(About this task)
Find each line of the entries with the string "program", please, and copy it.

(Source information)
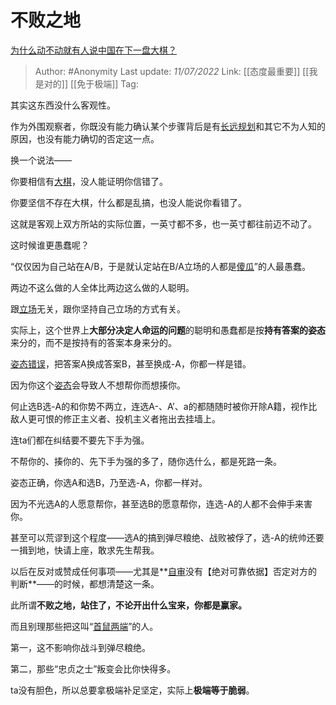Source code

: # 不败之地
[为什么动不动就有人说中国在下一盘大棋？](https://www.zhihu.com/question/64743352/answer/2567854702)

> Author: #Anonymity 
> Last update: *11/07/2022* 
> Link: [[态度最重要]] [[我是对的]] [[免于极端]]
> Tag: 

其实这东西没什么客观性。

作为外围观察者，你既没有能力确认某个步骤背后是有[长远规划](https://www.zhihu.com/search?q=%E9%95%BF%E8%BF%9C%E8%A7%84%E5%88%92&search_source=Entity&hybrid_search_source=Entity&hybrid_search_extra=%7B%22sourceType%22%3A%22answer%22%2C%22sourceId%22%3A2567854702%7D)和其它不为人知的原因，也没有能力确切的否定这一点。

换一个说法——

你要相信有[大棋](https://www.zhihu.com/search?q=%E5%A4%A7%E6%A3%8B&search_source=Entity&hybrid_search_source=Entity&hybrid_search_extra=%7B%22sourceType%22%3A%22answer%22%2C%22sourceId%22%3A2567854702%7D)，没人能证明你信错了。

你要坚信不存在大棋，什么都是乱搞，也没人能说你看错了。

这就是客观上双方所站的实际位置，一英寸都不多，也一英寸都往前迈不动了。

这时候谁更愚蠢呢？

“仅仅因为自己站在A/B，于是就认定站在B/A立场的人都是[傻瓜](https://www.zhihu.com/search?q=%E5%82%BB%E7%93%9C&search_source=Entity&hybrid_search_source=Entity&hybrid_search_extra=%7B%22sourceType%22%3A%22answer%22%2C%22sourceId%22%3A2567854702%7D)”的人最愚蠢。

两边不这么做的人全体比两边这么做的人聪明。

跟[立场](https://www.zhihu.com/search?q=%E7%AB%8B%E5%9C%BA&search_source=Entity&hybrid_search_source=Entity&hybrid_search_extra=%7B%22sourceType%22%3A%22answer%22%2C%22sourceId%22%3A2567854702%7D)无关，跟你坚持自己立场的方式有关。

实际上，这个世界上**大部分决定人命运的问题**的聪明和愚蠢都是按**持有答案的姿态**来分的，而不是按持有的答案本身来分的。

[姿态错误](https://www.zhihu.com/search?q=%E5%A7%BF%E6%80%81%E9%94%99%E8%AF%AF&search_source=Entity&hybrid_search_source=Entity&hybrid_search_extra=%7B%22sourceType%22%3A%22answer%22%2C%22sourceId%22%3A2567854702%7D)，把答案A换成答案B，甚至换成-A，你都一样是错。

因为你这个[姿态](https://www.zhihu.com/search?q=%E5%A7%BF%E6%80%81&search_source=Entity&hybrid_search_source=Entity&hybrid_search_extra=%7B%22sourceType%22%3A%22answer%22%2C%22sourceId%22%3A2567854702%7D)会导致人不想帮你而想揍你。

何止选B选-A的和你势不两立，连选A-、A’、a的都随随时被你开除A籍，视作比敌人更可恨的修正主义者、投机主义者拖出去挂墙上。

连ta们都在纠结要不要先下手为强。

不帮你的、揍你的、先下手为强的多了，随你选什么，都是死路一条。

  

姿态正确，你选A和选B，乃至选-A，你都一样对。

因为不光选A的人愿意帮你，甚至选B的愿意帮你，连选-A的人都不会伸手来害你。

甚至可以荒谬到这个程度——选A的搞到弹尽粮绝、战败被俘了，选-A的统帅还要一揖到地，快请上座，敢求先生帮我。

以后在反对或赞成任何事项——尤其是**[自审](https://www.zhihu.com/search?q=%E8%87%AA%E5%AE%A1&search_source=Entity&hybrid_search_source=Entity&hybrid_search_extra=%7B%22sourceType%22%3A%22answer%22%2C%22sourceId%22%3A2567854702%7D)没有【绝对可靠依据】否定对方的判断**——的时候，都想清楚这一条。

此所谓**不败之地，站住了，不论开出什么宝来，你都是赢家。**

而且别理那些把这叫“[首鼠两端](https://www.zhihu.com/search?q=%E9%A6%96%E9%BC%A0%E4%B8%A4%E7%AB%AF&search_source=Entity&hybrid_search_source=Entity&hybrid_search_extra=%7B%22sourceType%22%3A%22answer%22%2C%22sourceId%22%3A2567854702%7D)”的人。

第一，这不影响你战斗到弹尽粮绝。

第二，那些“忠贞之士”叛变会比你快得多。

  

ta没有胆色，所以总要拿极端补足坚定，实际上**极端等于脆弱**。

---

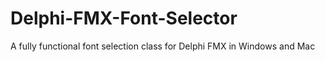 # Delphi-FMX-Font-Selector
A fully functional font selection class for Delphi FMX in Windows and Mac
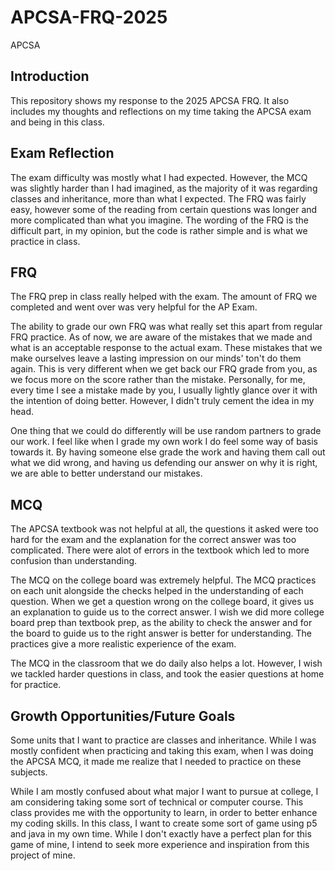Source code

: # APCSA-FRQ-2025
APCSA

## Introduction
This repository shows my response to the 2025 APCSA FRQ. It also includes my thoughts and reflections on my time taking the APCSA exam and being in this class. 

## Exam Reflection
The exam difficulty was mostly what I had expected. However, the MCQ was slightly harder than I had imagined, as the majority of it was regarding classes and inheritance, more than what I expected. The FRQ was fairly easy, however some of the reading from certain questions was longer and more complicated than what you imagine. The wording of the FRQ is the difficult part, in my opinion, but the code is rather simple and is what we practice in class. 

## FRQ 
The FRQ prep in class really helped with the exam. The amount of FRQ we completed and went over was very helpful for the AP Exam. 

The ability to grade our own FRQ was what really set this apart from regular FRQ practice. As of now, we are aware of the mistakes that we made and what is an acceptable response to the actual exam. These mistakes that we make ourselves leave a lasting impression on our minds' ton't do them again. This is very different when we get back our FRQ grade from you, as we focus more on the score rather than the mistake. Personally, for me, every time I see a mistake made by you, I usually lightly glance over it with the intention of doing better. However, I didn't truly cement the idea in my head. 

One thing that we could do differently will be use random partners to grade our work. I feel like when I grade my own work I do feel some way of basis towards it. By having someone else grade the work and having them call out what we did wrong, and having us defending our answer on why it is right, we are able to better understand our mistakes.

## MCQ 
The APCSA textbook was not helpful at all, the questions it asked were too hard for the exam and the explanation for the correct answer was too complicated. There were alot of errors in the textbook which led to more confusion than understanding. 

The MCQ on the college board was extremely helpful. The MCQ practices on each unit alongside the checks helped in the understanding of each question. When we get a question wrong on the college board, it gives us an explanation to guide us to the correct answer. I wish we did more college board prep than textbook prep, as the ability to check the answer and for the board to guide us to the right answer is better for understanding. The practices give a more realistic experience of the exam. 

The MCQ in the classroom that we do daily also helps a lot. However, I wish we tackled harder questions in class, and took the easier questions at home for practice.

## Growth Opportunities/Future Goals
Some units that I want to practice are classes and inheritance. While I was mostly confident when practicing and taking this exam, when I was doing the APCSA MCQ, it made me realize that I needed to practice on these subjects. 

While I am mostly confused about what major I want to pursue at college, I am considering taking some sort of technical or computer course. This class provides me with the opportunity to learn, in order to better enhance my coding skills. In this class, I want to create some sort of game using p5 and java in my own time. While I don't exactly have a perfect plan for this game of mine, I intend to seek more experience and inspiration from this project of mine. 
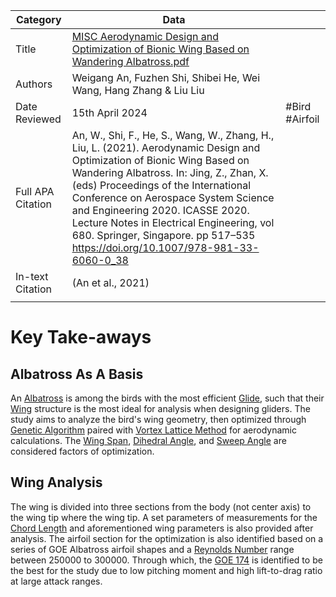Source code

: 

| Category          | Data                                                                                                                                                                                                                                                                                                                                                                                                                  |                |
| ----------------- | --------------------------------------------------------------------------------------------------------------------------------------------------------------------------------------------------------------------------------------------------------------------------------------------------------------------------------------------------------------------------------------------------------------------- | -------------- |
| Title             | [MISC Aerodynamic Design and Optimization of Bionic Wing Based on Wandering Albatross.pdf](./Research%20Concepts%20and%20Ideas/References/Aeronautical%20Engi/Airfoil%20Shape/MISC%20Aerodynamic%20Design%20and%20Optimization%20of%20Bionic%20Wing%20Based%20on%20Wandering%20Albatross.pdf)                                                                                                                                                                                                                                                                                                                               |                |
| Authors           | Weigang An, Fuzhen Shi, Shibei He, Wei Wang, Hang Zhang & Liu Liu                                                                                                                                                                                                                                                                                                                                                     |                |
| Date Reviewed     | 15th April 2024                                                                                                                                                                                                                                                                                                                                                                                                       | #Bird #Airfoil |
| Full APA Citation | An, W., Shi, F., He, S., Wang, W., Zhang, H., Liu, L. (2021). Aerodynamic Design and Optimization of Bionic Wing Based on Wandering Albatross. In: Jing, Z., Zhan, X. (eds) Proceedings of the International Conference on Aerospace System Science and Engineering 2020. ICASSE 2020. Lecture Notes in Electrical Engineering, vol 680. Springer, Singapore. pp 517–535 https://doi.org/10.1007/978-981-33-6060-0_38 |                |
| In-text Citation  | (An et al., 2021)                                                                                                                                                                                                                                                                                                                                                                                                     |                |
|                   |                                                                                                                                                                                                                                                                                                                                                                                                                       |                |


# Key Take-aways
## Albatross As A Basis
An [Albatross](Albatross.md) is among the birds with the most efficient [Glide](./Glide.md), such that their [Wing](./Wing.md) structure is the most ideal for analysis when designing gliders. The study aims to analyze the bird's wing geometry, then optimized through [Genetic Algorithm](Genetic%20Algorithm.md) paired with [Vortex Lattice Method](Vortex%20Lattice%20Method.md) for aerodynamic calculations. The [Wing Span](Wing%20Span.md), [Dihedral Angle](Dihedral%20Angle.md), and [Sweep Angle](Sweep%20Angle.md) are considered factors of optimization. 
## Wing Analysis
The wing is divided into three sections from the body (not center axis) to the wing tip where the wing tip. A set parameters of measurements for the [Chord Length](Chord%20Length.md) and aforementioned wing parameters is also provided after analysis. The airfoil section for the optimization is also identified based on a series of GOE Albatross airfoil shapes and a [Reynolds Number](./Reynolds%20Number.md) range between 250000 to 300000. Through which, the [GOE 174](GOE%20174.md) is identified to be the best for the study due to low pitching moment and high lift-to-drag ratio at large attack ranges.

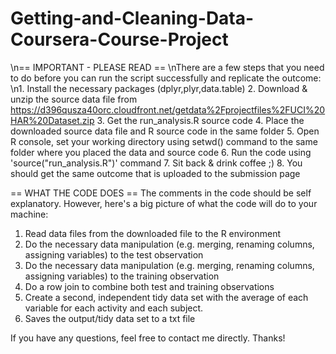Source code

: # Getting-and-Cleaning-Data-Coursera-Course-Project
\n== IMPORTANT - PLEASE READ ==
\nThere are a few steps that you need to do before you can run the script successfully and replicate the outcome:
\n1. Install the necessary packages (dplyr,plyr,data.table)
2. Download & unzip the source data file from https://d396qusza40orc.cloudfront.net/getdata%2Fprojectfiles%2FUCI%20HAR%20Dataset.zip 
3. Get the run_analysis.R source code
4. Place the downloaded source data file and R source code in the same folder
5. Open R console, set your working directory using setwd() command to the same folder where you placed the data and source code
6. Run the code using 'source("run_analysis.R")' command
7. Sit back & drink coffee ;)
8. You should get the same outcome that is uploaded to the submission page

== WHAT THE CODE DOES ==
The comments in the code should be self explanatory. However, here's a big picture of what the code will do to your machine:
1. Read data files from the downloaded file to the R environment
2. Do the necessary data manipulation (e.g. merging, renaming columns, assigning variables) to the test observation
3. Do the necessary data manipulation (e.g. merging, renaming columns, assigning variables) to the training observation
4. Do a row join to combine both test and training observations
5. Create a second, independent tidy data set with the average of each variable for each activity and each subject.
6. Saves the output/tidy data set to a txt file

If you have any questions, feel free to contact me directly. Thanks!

...

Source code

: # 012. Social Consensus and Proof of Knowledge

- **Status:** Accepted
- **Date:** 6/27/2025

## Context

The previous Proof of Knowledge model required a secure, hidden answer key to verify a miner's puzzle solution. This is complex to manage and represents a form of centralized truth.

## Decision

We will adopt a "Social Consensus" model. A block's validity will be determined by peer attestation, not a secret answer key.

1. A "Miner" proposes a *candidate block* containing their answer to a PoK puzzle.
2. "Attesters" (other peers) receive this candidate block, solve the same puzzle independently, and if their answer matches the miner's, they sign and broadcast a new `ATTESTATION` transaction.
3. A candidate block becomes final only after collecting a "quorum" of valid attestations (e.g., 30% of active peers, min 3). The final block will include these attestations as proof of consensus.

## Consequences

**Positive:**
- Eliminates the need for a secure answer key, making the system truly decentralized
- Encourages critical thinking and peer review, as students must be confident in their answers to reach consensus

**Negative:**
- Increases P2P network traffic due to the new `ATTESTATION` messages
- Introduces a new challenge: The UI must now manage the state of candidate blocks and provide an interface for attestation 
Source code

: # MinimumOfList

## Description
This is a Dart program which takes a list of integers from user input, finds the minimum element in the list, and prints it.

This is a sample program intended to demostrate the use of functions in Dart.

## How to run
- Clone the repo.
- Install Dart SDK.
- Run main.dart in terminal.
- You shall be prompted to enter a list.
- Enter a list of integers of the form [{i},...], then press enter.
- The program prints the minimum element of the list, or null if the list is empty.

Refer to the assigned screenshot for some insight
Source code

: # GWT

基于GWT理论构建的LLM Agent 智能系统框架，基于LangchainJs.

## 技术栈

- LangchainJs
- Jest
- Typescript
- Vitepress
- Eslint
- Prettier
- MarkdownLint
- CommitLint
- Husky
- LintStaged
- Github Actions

(Exercise output)
This is a Dart program which takes a list of integers from user input, finds the minimum element in the list, and prints it.
This is a sample program intended to demostrate the use of functions in Dart.
- The program prints the minimum element of the list, or null if the list is empty.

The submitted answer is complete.